Hungary Defies EU Ruling in Online-Gambling Licensing Fracas
Let’s return, this time out, to a topic that should’ve received wider play than it did. A couple of weeks ago, Hungary’s Ministry of Justice extended its virtual middle finger to the CJEU over an apparent violation of EU trade rules regarding online gambling.
We already knew that the European Union is a toothless beast regarding gambling matters in general, and the EU has already given up its not-so-good-fight regarding its policing of border-crossing online gambling matters. More specifically, Hungary’s Ministry of Justice has announced its intent to defy a European Court ruling that the country’s awarding of licenses only to those firms which also have a land-based gambling operations license in Hungary is a violation of EU trade law.

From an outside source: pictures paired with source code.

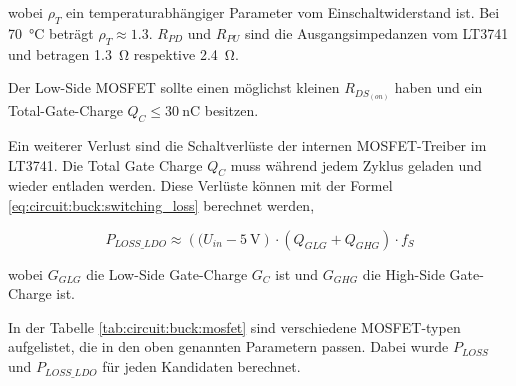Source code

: wobei $\rho_T$ ein temperaturabh\"angiger Parameter vom Einschaltwiderstand ist.
Bei \SI{70}{\celsius} betr\"agt $\rho_T \approx 1.3$. $R_{PD}$ und $R_{PU}$ sind
die  Ausgangsimpedanzen  vom  LT3741  und  betragen  \SI{1.3}{\ohm}   respektive
\SI{2.4}{\ohm}.

Der  Low-Side MOSFET sollte einen m\"oglichst kleinen $R_{DS_{(on)}}$ haben  und
ein    Total-Gate-Charge    $Q_C    \leq    \SI{30}{\nano\coulomb}$    besitzen.

Ein  weiterer Verlust sind die Schaltverl\"uste der internen  MOSFET-Treiber  im
LT3741. Die Total Gate Charge $Q_C$ muss  w\"ahrend  jedem  Zyklus  geladen  und
wieder   entladen   werden.   Diese   Verl\"uste   k\"onnen   mit   der   Formel
\ref{eq:circuit:buck:switching_loss} berechnet werden,

\begin{equation}
    P_{LOSS\_LDO} \approx \left( (U_{in} - \SI{5}{\volt} \right) \cdot \left( Q_{GLG} + Q_{GHG} \right) \cdot f_S
    \label{eq:circuit:buck:switching_loss}
\end{equation}

wobei $G_{GLG}$ die  Low-Side  Gate-Charge $G_C$ ist und $G_{GHG}$ die High-Side
Gate-Charge ist.

In  der  Tabelle  \ref{tab:circuit:buck:mosfet}  sind  verschiedene MOSFET-typen
aufgelistet, die in den oben genannten Parametern passen. Dabei wurde $P_{LOSS}$
und $P_{LOSS\_LDO}$ f\"ur jeden Kandidaten berechnet.

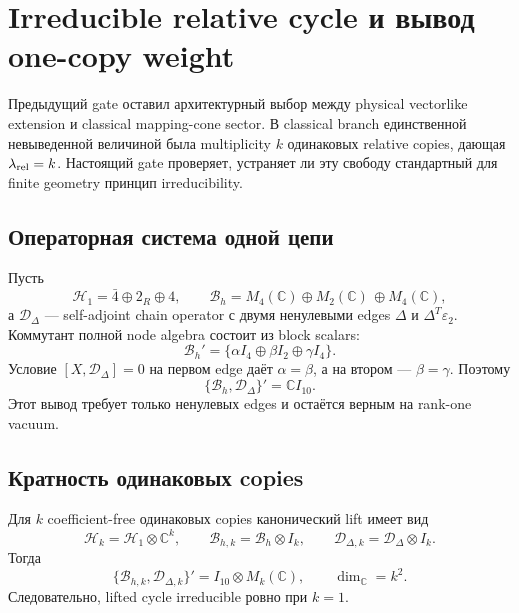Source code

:\section{Irreducible relative cycle и вывод one-copy weight}

Предыдущий gate оставил архитектурный выбор между physical vectorlike
extension и classical mapping-cone sector. В classical branch единственной
невыведенной величиной была multiplicity \(k\) одинаковых relative copies,
дающая \(\lambda_{\rm rel}=k\). Настоящий gate проверяет, устраняет ли эту
свободу стандартный для finite geometry принцип irreducibility.

\subsection{Операторная система одной цепи}

Пусть
\begin{equation}
 \mathcal H_1=\bar4\oplus2_R\oplus4,
 \qquad
 \mathcal B_h=M_4(\mathbb C)\oplus M_2(\mathbb C)
 \,\oplus M_4(\mathbb C),
\end{equation}
а \(\mathcal D_\Delta\) --- self-adjoint chain operator с двумя ненулевыми
edges \(\Delta\) и \(\Delta^T\varepsilon_2\). Коммутант полной node algebra
состоит из block scalars:
\begin{equation}
 \mathcal B_h'
 =\{\alpha I_4\oplus\beta I_2\oplus\gamma I_4\}.
\end{equation}
Условие \([X,\mathcal D_\Delta]=0\) на первом edge даёт
\(\alpha=\beta\), а на втором --- \(\beta=\gamma\). Поэтому
\begin{equation}
 \boxed{\{\mathcal B_h,\mathcal D_\Delta\}'=\mathbb C I_{10}.}
 \label{eq:ps-relative-one-copy-commutant}
\end{equation}
Этот вывод требует только ненулевых edges и остаётся верным на rank-one
vacuum.

\subsection{Кратность одинаковых copies}

Для \(k\) coefficient-free одинаковых copies канонический lift имеет вид
\begin{equation}
 \mathcal H_k=\mathcal H_1\otimes\mathbb C^k,
 \qquad
 \mathcal B_{h,k}=\mathcal B_h\otimes I_k,
 \qquad
 \mathcal D_{\Delta,k}=\mathcal D_\Delta\otimes I_k.
\end{equation}
Тогда
\begin{equation}
 \boxed{
 \{\mathcal B_{h,k},\mathcal D_{\Delta,k}\}'
 =I_{10}\otimes M_k(\mathbb C),
 \qquad
 \dim_\mathbb C=k^2.}
 \label{eq:ps-relative-k-copy-commutant}
\end{equation}
Следовательно, lifted cycle irreducible ровно при \(k=1\).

This one’s an interesting case, and it involves another step down that dreaded “slippery slope” argument regarding the attacks against cross-border online gambling services. (We hate slippery-slope arguments in general, but this one is rather more obvious and less absurdist than most.) The case involves a Hungary-facing online sportsbook, Sporting Odds Ltd., which operates only online, had no interest in opening land-based betting shops in Hungary, and thus ended up having ts online site blacklisted by Hungarian ISPs at the order of the country’s authorities.
The defiant statement issued by Hungary’s justice ministry correctly noted that Sporting Odds Ltd hasn’t paid any Hungarian taxes, but rather conveniently omitted that Hungary hasn’t created a licensing and tax regime to collect from the online sector. Instead, the ministry took the opportunity to demonize the online-gambling industry in general.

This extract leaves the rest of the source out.